Špela Arhar Holdt, University of Ljubljana, Slovenia

Title: A specialised concordancer for corpora with annotated language corrections
 
Abstract: In this presentation, we introduce a new specialized concordancer for corpora with annotated language corrections (e.g. learner and developmental corpora). Through a variety of search scenarios, we'll show the tool’s capabilities, emphasizing how users can easily search and examine features of both the learner and the corrected texts. The concordancer serves as a complement to the Svala annotation system and the newly proposed XML TEI guidelines for these corpora, bridging the gap between data annotation and analysis. Warmly welcome!

Johannes Graën, University of Zurich, Switzerland

Title: LCP -- the LiRI Corpus Platform

Abstract: Over the past three years, we have been developing a novel technology for querying corpora of different kinds. We found that, although plenty  of specialized tools are freely available (CWB, ANNIS, NoSketchEngine, etc.), none of them are suitable for large corpora (> 1b tokens) or  multimodal data (audio, video, images) effectively. Furthermore, the  query languages supported by those tools vary in terms of expressiveness.

Our corpus platform LCP is designed to cater to the diverse needs of  linguists and researchers from related fields. Its modular structure  enables the creation of customized user interfaces on top of a shared  infrastructure, while allowing users to import corpora with tailored structures.

Yousuf Ali Mohammed, Språkbanken Text, Sweden

Title: Strix -- for wiser text visualisation

Abstract: Strix is a text visualisation tool currently developed at Språkbanken Text. This tool gives the opportunity to researchers, teachers, students and others who work on text data, to visualise the whole document (or text) together with the annotations on text level, sentence level and word level. The current version of Strix has a simple search functionality (word or phrase) and filtering option based on the metadata attributes. Statistics on the corpus level and each document level makes it easy to analyse and understand the content in the data. Users can import and analyse their own collections of data in Strix through Mink, and they can also get a collection of similar documents. The long term goal is to have all the open access data in Strix that is currently available in Korp.

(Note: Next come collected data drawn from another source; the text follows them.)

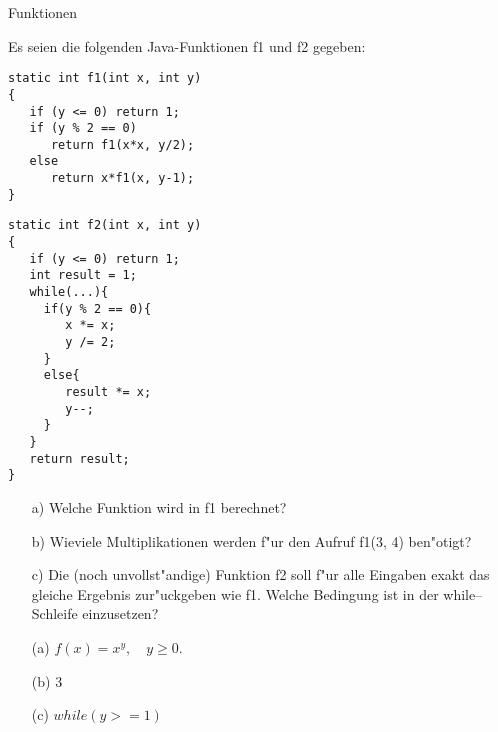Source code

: \begin{exercise}{Funktionen}
\begin{body}
Es seien die folgenden Java-Funktionen f1 und f2 gegeben:
\begin{verbatim}
static int f1(int x, int y)
{
   if (y <= 0) return 1;
   if (y % 2 == 0)
      return f1(x*x, y/2);
   else
      return x*f1(x, y-1);
}
\end{verbatim}
\begin{verbatim}
static int f2(int x, int y)
{
   if (y <= 0) return 1;
   int result = 1;
   while(...){
     if(y % 2 == 0){
        x *= x;
        y /= 2;
     }
     else{
        result *= x;
        y--;
     }
   }  
   return result;
}
\end{verbatim}
\begin{itemize}
	\item[a)] Welche Funktion wird in f1 berechnet?
	\item[b)] Wieviele Multiplikationen werden f"ur den Aufruf f1(3, 4) ben"otigt?
	\item[c)] Die (noch unvollst"andige) Funktion f2 soll f"ur alle Eingaben exakt das gleiche Ergebnis 
	          zur"uckgeben wie f1. Welche Bedingung ist in der while--Schleife einzusetzen?
\end{itemize}
\end{body}

\begin{solution}
\begin{itemize}
	  \item[(a)] $f(x)=x^{y}, \quad y\geq0$.
	  \item[(b)] 3
	  \item[(c)] $while(y>=1)$
  \end{itemize}
\end{solution}

\end{exercise}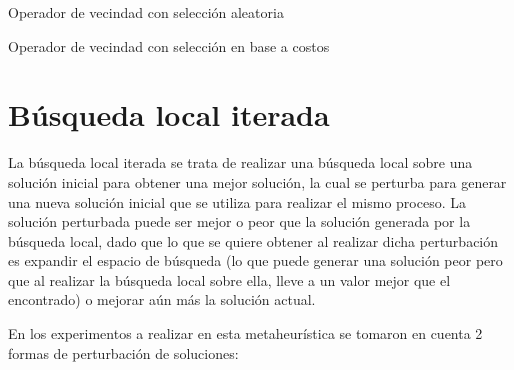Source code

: \documentclass{ci5652}
\begin{document}
\begin{algorithm}
	\DontPrintSemicolon
	\vspace*{0.1cm}
	\vspace*{0.1cm}
	\caption{Operador de vecindad con selección aleatoria}
\end{algorithm}

\begin{algorithm}
	\DontPrintSemicolon
	\vspace*{0.1cm}
	\vspace*{0.1cm}
	\caption{Operador de vecindad con selección en base a costos}
\end{algorithm}

\section{Búsqueda local iterada}
La búsqueda local iterada se trata de realizar una búsqueda local sobre una solución inicial para obtener una mejor solución, la cual se perturba para generar una nueva solución inicial que se utiliza para realizar el mismo proceso. La solución perturbada puede ser mejor o peor que la solución generada por la búsqueda local, dado que lo que se quiere obtener al realizar dicha perturbación es expandir el espacio de búsqueda (lo que puede generar una solución peor pero que al realizar la búsqueda local sobre ella, lleve a un valor mejor que el encontrado) o mejorar aún más la solución actual.

En los experimentos a realizar en esta metaheurística se tomaron en cuenta 2 formas de perturbación de soluciones:
\end{document}
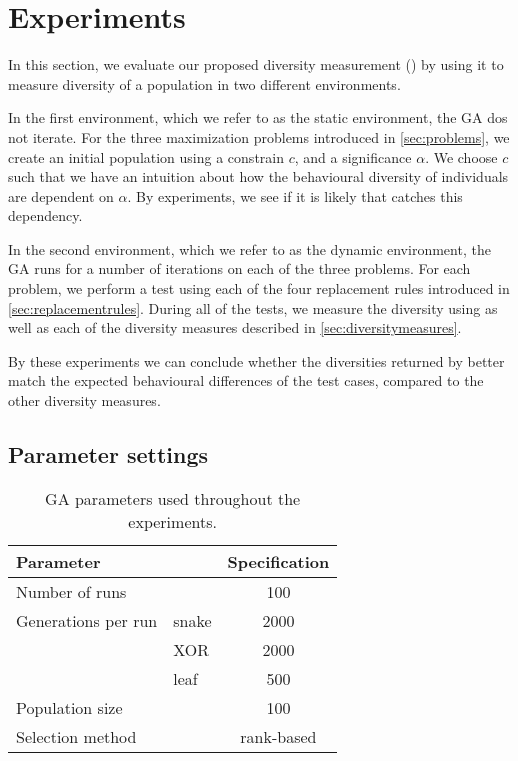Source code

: \section{Experiments}\label{sec:experiments}
In this section, we evaluate our proposed diversity measurement (\dia) by using it to measure diversity of a population in two different environments.

In the first environment, which we refer to as the static environment, the GA dos not iterate.
For the three maximization problems introduced in \cref{sec:problems}, we create an initial population using a constrain $c$, and a significance $\alpha$. We choose $c$ such that we have an intuition about how the behavioural diversity of individuals are dependent on $\alpha$. By experiments, we see if it is likely that \dia{} catches this dependency.

In the second environment, which we refer to as the dynamic environment, the GA runs for a number of iterations on each of the three problems. 
For each problem, we perform a test using each of the four replacement rules introduced in \cref{sec:replacementrules}.
During all of the tests, we measure the diversity using \dia{} as well as each of the diversity measures described in \cref{sec:diversitymeasures}.

By these experiments we can conclude whether the diversities returned by \dia{} better match the expected behavioural differences of the test cases, compared to the other diversity measures.

\subsection{Parameter settings}

\begin{table}
  \centering
  \begin{tabular}{l l S}
    \toprule
    Parameter & & {Specification} \\
    \midrule
    Number of runs & & 100 \\
    Generations per run & snake & 2000 \\
    & XOR & 2000 \\
    & leaf & 500 \\
    Population size & & 100 \\
    Selection method & & {rank-based} \\
    \bottomrule
  \end{tabular}
  \caption{GA parameters used throughout the experiments.}
  \label{tab:gaparam}
\end{table}

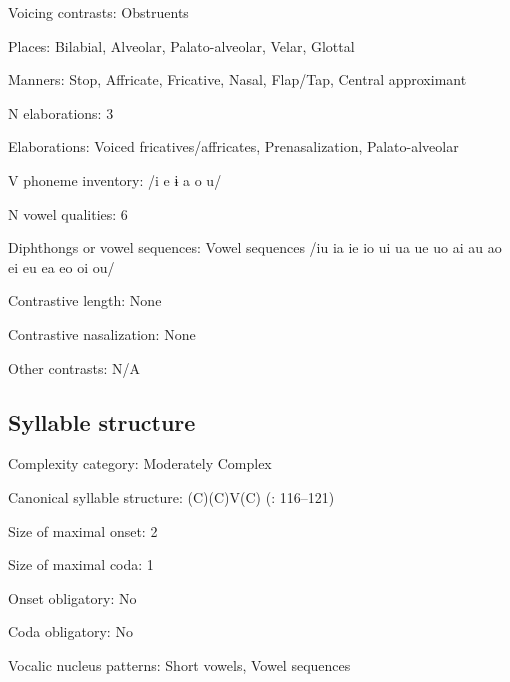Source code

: {\begin{appendixdesc}
\item[Voicing contrasts:] Obstruents

\item[Places:] Bilabial, Alveolar, Palato-alveolar, Velar, Glottal

\item[Manners:] Stop, Affricate, Fricative, Nasal, Flap/Tap, Central approximant

\item[N elaborations:] 3

\item[Elaborations:] Voiced fricatives/affricates, Prenasalization, Palato-alveolar

\item[V phoneme inventory:] /i e ɨ a o u/

\item[N vowel qualities:] 6

\item[Diphthongs or vowel sequences:] Vowel sequences /iu ia ie io ui ua ue uo ai au ao ei eu ea eo oi ou/

\item[Contrastive length:] None

\item[Contrastive nasalization:] None

\item[Other contrasts:] N/A
\end{appendixdesc}
\subsection*{Syllable structure}
\begin{appendixdesc}

\item[Complexity category:] Moderately Complex

\item[Canonical syllable structure:] (C)(C)V(C) (\citealt{SandersSanders1980}: 116--121)

\item[Size of maximal onset:] 2

\item[Size of maximal coda:] 1

\item[Onset obligatory:] No

\item[Coda obligatory:] No

\item[Vocalic nucleus patterns:] Short vowels, Vowel sequences


\end{appendixdesc}}
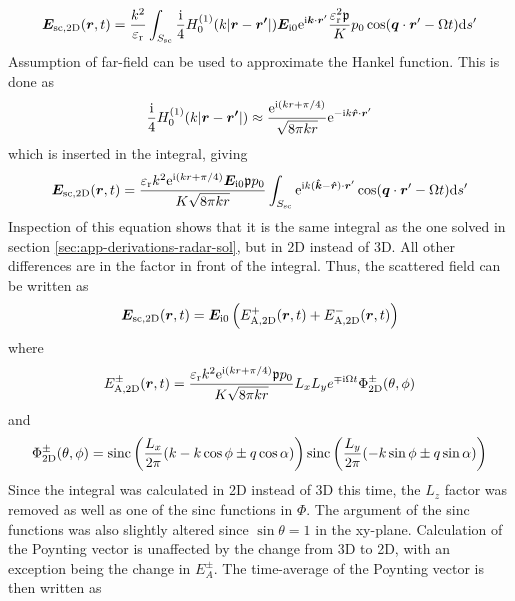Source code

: \documentclass[11pt,twoside]{eitExjobb}
\begin{document}
	\begin{equation*}
		\bm{E}_{\mathrm{sc,2D}}(\bm{r},t) = \frac{k^2}{\varepsilon_{\mathrm{r}}} \int_{S_{\mathrm{sc}}} \frac{\mathrm{i}}{4} H_0^{(1)}( k |\bm{r}-\bm{r'}|) \bm{E}_{\mathrm{i}0} \mathrm{e}^{\mathrm{i} \bm{k} \cdot \bm{r}'} \frac{\varepsilon_{\mathrm{r}}^2 \mathfrak{p}}{K} p_0 \cos(\bm{q} \cdot \bm{r}' - \Omega t) \mathrm{d}s'
	\end{equation*}
	Assumption of far-field can be used to approximate the Hankel function. This is done as \addref {}
	\begin{equation*}
		\frac{\mathrm{i}}{4} H_0^{(1)}( k |\bm{r}-\bm{r'}|) \approx \frac{\mathrm{e}^{\mathrm{i} (kr + \pi/4)}}{\sqrt{8\pi kr}} \mathrm{e}^{-\mathrm{i} k \bm{\hat{r}} \cdot \bm{r}'}
	\end{equation*}
	which is inserted in the integral, giving
	\begin{equation*}
		\bm{E}_{\mathrm{sc,2D}}(\bm{r},t) = \frac{\varepsilon_{\mathrm{r}}k^2 \mathrm{e}^{\mathrm{i} (kr + \pi/4)} \bm{E}_{\mathrm{i}0} \mathfrak{p} p_0}{K \sqrt{8\pi kr}} \int_{S_{\mathrm{sc}}} \mathrm{e}^{\mathrm{i} k ( \bm{\hat{k}} - \bm{\hat{r}} ) \cdot \bm{r}'} \cos(\bm{q} \cdot \bm{r}' - \Omega t) \mathrm{d}s'
	\end{equation*}
	Inspection of this equation shows that it is the same integral as the one solved in section \ref{sec:app-derivations-radar-sol}, but in 2D instead of 3D. All other differences are in the factor in front of the integral. Thus, the scattered field can be written as
	\begin{equation*}
		\bm{E}_{\mathrm{sc,2D}} (\bm{r},t) = \bm{E}_{\mathrm{i}0} \left( E_{\mathrm{A,2D}}^+ (\bm{r},t) + E_{\mathrm{A,2D}}^- (\bm{r},t) \right)
	\end{equation*}
	where
	\begin{equation*}
		E_{\mathrm{A,2D}}^\pm (\bm{r},t) = \frac{\varepsilon_{\mathrm{r}}k^2 \mathrm{e}^{\mathrm{i} (kr + \pi/4)} \mathfrak{p} p_0}{K \sqrt{8\pi kr}} L_{x} L_{y} e^{\mp \mathrm{i} \Omega t} \Phi_{\mathrm{2D}}^\pm (\theta,\phi)
	\end{equation*}
	and
	\begin{equation*}
		\Phi_{\mathrm{2D}}^\pm (\theta,\phi) = \text{sinc} \left( \frac{L_{x}}{2\pi} ( k - k\cos{\phi} \pm q\cos{\alpha} ) \right) \text{sinc} \left( \frac{L_{y}}{2\pi} ( - k\sin{\phi} \pm q\sin{\alpha} ) \right)
	\end{equation*}
	Since the integral was calculated in 2D instead of 3D this time, the $L_z$ factor was removed as well as one of the sinc functions in $\Phi$. The argument of the sinc functions was also slightly altered since $\sin{\theta} = 1$ in the xy-plane. Calculation of the Poynting vector is unaffected by the change from 3D to 2D, with an exception being the change in $E_A^\pm$. The time-average of the Poynting vector is then written as
\end{document}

Peter Ljunglöf, Språkbanken Text, Sweden

...in collaboration with Nick Smallbone, Språkbanken Text &  Niklas Deworetzki, Chalmers Univeristy of Technology

Title: Towards corpus algebra with precise semantics  

Abstract: Researchers in digital humanities routinely work with text corpora, annotated text collections of up to billions of words. To find patterns in these corpora, they need search tools that can handle complex queries and huge amounts of text. But existing tools fail to perform well on complex queries, because of poor query optimisation. Query optimisation is hard because existing query languages are ad hoc and have no clear semantics.

 We will create a principled foundation for corpus query languages: a well-behaved language, a precise semantics and clear algebraic properties that can be used for query optimisation. We will use this to develop practical algorithms for efficiently searching very large text corpora.

Inspired by relational algebra, we propose a corpus algebra with a precise semantics. Queries are compiled into corpus algebra, then transformed using algebraic laws into a more efficient form and executed.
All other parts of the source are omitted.